Copy each line of the entries below that contains the string "properties".

Source texts of formatted documents:
───

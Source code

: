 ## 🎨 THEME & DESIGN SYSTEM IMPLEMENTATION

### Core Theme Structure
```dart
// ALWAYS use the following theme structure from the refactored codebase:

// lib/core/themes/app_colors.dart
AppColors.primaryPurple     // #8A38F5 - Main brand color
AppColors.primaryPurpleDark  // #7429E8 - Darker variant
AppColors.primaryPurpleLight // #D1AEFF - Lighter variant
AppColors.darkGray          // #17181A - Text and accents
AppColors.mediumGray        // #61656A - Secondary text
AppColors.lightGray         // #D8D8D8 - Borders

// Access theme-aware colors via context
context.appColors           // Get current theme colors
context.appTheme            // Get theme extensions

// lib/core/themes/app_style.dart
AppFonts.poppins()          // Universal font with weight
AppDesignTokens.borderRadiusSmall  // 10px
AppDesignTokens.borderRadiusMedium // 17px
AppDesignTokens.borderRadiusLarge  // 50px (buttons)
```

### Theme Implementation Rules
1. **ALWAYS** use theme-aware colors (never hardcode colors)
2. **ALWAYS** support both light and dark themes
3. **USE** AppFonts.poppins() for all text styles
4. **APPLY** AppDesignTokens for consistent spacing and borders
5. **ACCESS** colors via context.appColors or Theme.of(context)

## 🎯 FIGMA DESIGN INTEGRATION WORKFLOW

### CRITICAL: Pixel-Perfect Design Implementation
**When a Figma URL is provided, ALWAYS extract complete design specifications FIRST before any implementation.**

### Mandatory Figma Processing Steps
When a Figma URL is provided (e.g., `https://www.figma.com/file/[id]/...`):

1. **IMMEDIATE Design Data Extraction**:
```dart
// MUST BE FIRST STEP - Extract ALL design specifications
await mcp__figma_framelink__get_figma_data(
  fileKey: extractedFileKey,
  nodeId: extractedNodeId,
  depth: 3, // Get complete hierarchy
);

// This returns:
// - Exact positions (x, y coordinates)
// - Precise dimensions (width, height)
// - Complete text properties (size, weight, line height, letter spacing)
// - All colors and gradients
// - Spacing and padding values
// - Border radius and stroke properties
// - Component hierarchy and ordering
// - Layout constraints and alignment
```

───

Solution to the exercise:
// - Complete text properties (size, weight, line height, letter spacing)
// - Border radius and stroke properties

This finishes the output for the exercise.